▸ **Material provided**:
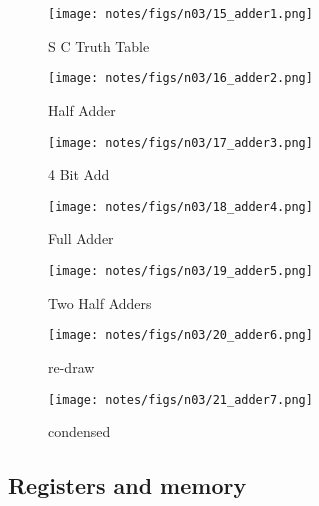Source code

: \documentclass[main.tex]{subfiles}
\begin{document}
\begin{figure}
    \centering
    \texttt{[image: notes/figs/n03/15\_adder1.png]}
    \caption{S C Truth Table}
    \label{fig:15_S_C_truthtable}
\end{figure}

\begin{figure}
    \centering
    \texttt{[image: notes/figs/n03/16\_adder2.png]}
    \caption{Half Adder}
    \label{fig16:half_adder}
\end{figure}

\begin{figure}
    \centering
    \texttt{[image: notes/figs/n03/17\_adder3.png]}
    \caption{4 Bit Add}
    \label{fig17:4_bit_add}
\end{figure}

\begin{figure}
    \centering
    \texttt{[image: notes/figs/n03/18\_adder4.png]}
    \caption{Full Adder}
    \label{fig18:full_adder}
\end{figure}

\begin{figure}
    \centering
    \texttt{[image: notes/figs/n03/19\_adder5.png]}
    \caption{Two Half Adders}
    \label{fig19:two_half_adders}
\end{figure}

\begin{figure}
    \centering
    \texttt{[image: notes/figs/n03/20\_adder6.png]}
    \caption{re-draw}
    \label{fig20:re-draw}
\end{figure}

\begin{figure}
    \centering
    \texttt{[image: notes/figs/n03/21\_adder7.png]}
    \caption{condensed}
    \label{fig21:condensed}
\end{figure}

\subsection{Registers and memory}
\end{document}
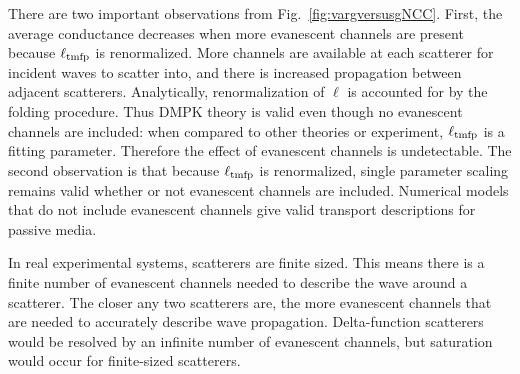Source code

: There are two important observations from Fig.~\ref{fig:vargversusgNCC}. First, the average conductance decreases when more evanescent channels are present because $\ell_{\rm tmfp}$ is renormalized. More channels are available at each scatterer for incident waves to scatter into, and there is increased propagation between adjacent scatterers. Analytically, renormalization of $\ell$ is accounted for by the folding procedure. Thus DMPK theory is valid even though no evanescent channels are included: when compared to other theories or experiment, $\ell_{\rm tmfp}$ is a fitting parameter. Therefore the effect of evanescent channels is undetectable. The second observation is that because $\ell_{\rm tmfp}$ is renormalized, single parameter scaling remains valid whether or not evanescent channels are included. Numerical models that do not include evanescent channels give valid transport descriptions for passive media. 


In real experimental systems, scatterers are finite sized. This means there is a finite number of evanescent channels needed to describe the wave around a scatterer. The closer any two scatterers are, the more evanescent channels that are needed to accurately describe wave propagation. %
Delta-function scatterers would be resolved by an infinite number of evanescent channels, but saturation would occur for finite-sized scatterers.

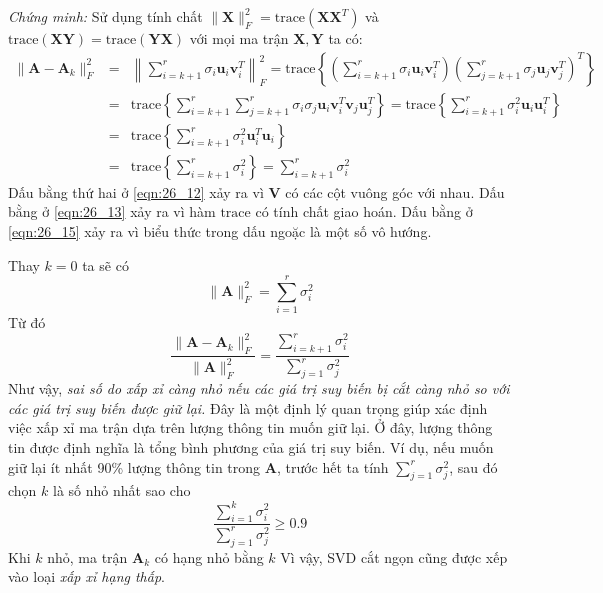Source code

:\textit{Chứng minh:} Sử dụng tính chất $\|\mathbf{X}\|_F^2 = \text{trace}(\mathbf{X}\mathbf{X}^T)$ và
$\text{trace}(\mathbf{XY}) = \text{trace}(\mathbf{YX})$ với mọi ma trận
$\mathbf{X, Y}$ ta có:
\begin{eqnarray} 
    \nonumber
    \|\mathbf{A} - \mathbf{A}_k\|_F^2 & = & \left\|\sum_{i = k + 1}^r \sigma_i
    \mathbf{u}_i\mathbf{v}_i^T \right\|_F^2   
     =  \text{trace}\left\{ \left(\sum_{i = k + 1}^r \sigma_i \mathbf{u}_i\mathbf{v}_i^T\right) 
    \left(\sum_{j = k + 1}^r \sigma_j \mathbf{u}_j\mathbf{v}_j^T\right)^T 
    \right\}  \\\ 
    \label{eqn:26_12}
    &=& \text{trace}\left\{ \sum_{i = k + 1}^r \sum_{j = k + 1}^r \sigma_i\sigma_j \mathbf{u}_i\mathbf{v}_i^T \mathbf{v}_j \mathbf{u}_j^T 
    \right\}  
    = \text{trace}\left\{ \sum_{i = k + 1}^r  \sigma_i^2\mathbf{u}_i\mathbf{u}_i^T 
    \right\} \\\ 
    \label{eqn:26_13}
    &=& \text{trace}\left\{ \sum_{i = k + 1}^r  \sigma_i^2\mathbf{u}_i^T\mathbf{u}_i 
    \right\}  \\\ 
    \label{eqn:26_15}
    &=& \text{trace}\left\{ \sum_{i = k + 1}^r  \sigma_i^2 
    \right\}  = \sum_{i = k + 1}^r \sigma_i^2  
\end{eqnarray} 
Dấu bằng thứ hai ở \eqref{eqn:26_12} xảy ra vì $\mathbf{V}$ có các cột vuông góc với nhau.
Dấu bằng ở \eqref{eqn:26_13} xảy ra vì hàm $\text{trace}$ có tính chất giao hoán. 
Dấu bằng ở \eqref{eqn:26_15} xảy ra vì biểu thức trong dấu ngoặc là một số vô hướng. \dpcm 
 
Thay $k = 0$ ta sẽ có
\begin{equation}
\label{eqn:26_16}
\|\mathbf{A}\|_F^2 = \sum_{i = 1}^r \sigma_i^2
\end{equation} 
Từ đó
\begin{equation} 
\label{eqn:26_17}
\frac{\|\mathbf{A} - \mathbf{A}_k\|_F^2}{\|\mathbf{A}\|_F^2} = {\frac{\sum_{i =
k + 1}^r \sigma_i^2}{\sum_{j = 1}^r \sigma_j^2}}
\end{equation} 
Như vậy, \textit{sai số do xấp xỉ càng nhỏ nếu các giá trị suy biến bị
cắt càng nhỏ so với các giá trị suy biến được giữ lại.}
Đây là một định lý quan trọng giúp xác định việc xấp xỉ ma trận dựa trên lượng
thông tin muốn giữ lại. Ở đây, {lượng thông tin} được định nghĩa
là tổng bình phương của giá trị suy biến. Ví dụ, nếu muốn giữ lại ít nhất
90\% lượng thông tin trong $\mathbf{A}$, trước hết ta tính $\sum_{j = 1}^r
\sigma_j^2$, sau đó chọn $k$ là số nhỏ nhất sao cho
\begin{equation} 
\frac{\sum_{i = 1}^k \sigma_i^2}{\sum_{j = 1}^r \sigma_j^2} \geq 0.9 
\end{equation} 
Khi $k$ nhỏ, ma trận $\mathbf{A}_k$ có hạng nhỏ bằng $k$
Vì vậy, SVD cắt ngọn cũng được xếp vào loại \textit{xấp xỉ hạng thấp}.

▸ **Your goal**: The records above are to be set down exactly as written, with no images.

▸ **Output**:
Source code

: \documentclass[main.tex]{subfiles}
\begin{document}
\begin{figure}
    \centering
    \texttt{[image: notes/figs/n03/15\_adder1.png]}
    \caption{S C Truth Table}
    \label{fig:15_S_C_truthtable}
\end{figure}

\begin{figure}
    \centering
    \texttt{[image: notes/figs/n03/16\_adder2.png]}
    \caption{Half Adder}
    \label{fig16:half_adder}
\end{figure}

\begin{figure}
    \centering
    \texttt{[image: notes/figs/n03/17\_adder3.png]}
    \caption{4 Bit Add}
    \label{fig17:4_bit_add}
\end{figure}

\begin{figure}
    \centering
    \texttt{[image: notes/figs/n03/18\_adder4.png]}
    \caption{Full Adder}
    \label{fig18:full_adder}
\end{figure}

\begin{figure}
    \centering
    \texttt{[image: notes/figs/n03/19\_adder5.png]}
    \caption{Two Half Adders}
    \label{fig19:two_half_adders}
\end{figure}

\begin{figure}
    \centering
    \texttt{[image: notes/figs/n03/20\_adder6.png]}
    \caption{re-draw}
    \label{fig20:re-draw}
\end{figure}

\begin{figure}
    \centering
    \texttt{[image: notes/figs/n03/21\_adder7.png]}
    \caption{condensed}
    \label{fig21:condensed}
\end{figure}

\subsection{Registers and memory}
\end{document}
Source code

: There are two important observations from Fig.~\ref{fig:vargversusgNCC}. First, the average conductance decreases when more evanescent channels are present because $\ell_{\rm tmfp}$ is renormalized. More channels are available at each scatterer for incident waves to scatter into, and there is increased propagation between adjacent scatterers. Analytically, renormalization of $\ell$ is accounted for by the folding procedure. Thus DMPK theory is valid even though no evanescent channels are included: when compared to other theories or experiment, $\ell_{\rm tmfp}$ is a fitting parameter. Therefore the effect of evanescent channels is undetectable. The second observation is that because $\ell_{\rm tmfp}$ is renormalized, single parameter scaling remains valid whether or not evanescent channels are included. Numerical models that do not include evanescent channels give valid transport descriptions for passive media. 


In real experimental systems, scatterers are finite sized. This means there is a finite number of evanescent channels needed to describe the wave around a scatterer. The closer any two scatterers are, the more evanescent channels that are needed to accurately describe wave propagation. %
Delta-function scatterers would be resolved by an infinite number of evanescent channels, but saturation would occur for finite-sized scatterers.

Source code

:\textit{Chứng minh:} Sử dụng tính chất $\|\mathbf{X}\|_F^2 = \text{trace}(\mathbf{X}\mathbf{X}^T)$ và
$\text{trace}(\mathbf{XY}) = \text{trace}(\mathbf{YX})$ với mọi ma trận
$\mathbf{X, Y}$ ta có:
\begin{eqnarray} 
    \nonumber
    \|\mathbf{A} - \mathbf{A}_k\|_F^2 & = & \left\|\sum_{i = k + 1}^r \sigma_i
    \mathbf{u}_i\mathbf{v}_i^T \right\|_F^2   
     =  \text{trace}\left\{ \left(\sum_{i = k + 1}^r \sigma_i \mathbf{u}_i\mathbf{v}_i^T\right) 
    \left(\sum_{j = k + 1}^r \sigma_j \mathbf{u}_j\mathbf{v}_j^T\right)^T 
    \right\}  \\\ 
    \label{eqn:26_12}
    &=& \text{trace}\left\{ \sum_{i = k + 1}^r \sum_{j = k + 1}^r \sigma_i\sigma_j \mathbf{u}_i\mathbf{v}_i^T \mathbf{v}_j \mathbf{u}_j^T 
    \right\}  
    = \text{trace}\left\{ \sum_{i = k + 1}^r  \sigma_i^2\mathbf{u}_i\mathbf{u}_i^T 
    \right\} \\\ 
    \label{eqn:26_13}
    &=& \text{trace}\left\{ \sum_{i = k + 1}^r  \sigma_i^2\mathbf{u}_i^T\mathbf{u}_i 
    \right\}  \\\ 
    \label{eqn:26_15}
    &=& \text{trace}\left\{ \sum_{i = k + 1}^r  \sigma_i^2 
    \right\}  = \sum_{i = k + 1}^r \sigma_i^2  
\end{eqnarray} 
Dấu bằng thứ hai ở \eqref{eqn:26_12} xảy ra vì $\mathbf{V}$ có các cột vuông góc với nhau.
Dấu bằng ở \eqref{eqn:26_13} xảy ra vì hàm $\text{trace}$ có tính chất giao hoán. 
Dấu bằng ở \eqref{eqn:26_15} xảy ra vì biểu thức trong dấu ngoặc là một số vô hướng. \dpcm 
 
Thay $k = 0$ ta sẽ có
\begin{equation}
\label{eqn:26_16}
\|\mathbf{A}\|_F^2 = \sum_{i = 1}^r \sigma_i^2
\end{equation} 
Từ đó
\begin{equation} 
\label{eqn:26_17}
\frac{\|\mathbf{A} - \mathbf{A}_k\|_F^2}{\|\mathbf{A}\|_F^2} = {\frac{\sum_{i =
k + 1}^r \sigma_i^2}{\sum_{j = 1}^r \sigma_j^2}}
\end{equation} 
Như vậy, \textit{sai số do xấp xỉ càng nhỏ nếu các giá trị suy biến bị
cắt càng nhỏ so với các giá trị suy biến được giữ lại.}
Đây là một định lý quan trọng giúp xác định việc xấp xỉ ma trận dựa trên lượng
thông tin muốn giữ lại. Ở đây, {lượng thông tin} được định nghĩa
là tổng bình phương của giá trị suy biến. Ví dụ, nếu muốn giữ lại ít nhất
90\% lượng thông tin trong $\mathbf{A}$, trước hết ta tính $\sum_{j = 1}^r
\sigma_j^2$, sau đó chọn $k$ là số nhỏ nhất sao cho
\begin{equation} 
\frac{\sum_{i = 1}^k \sigma_i^2}{\sum_{j = 1}^r \sigma_j^2} \geq 0.9 
\end{equation} 
Khi $k$ nhỏ, ma trận $\mathbf{A}_k$ có hạng nhỏ bằng $k$
Vì vậy, SVD cắt ngọn cũng được xếp vào loại \textit{xấp xỉ hạng thấp}.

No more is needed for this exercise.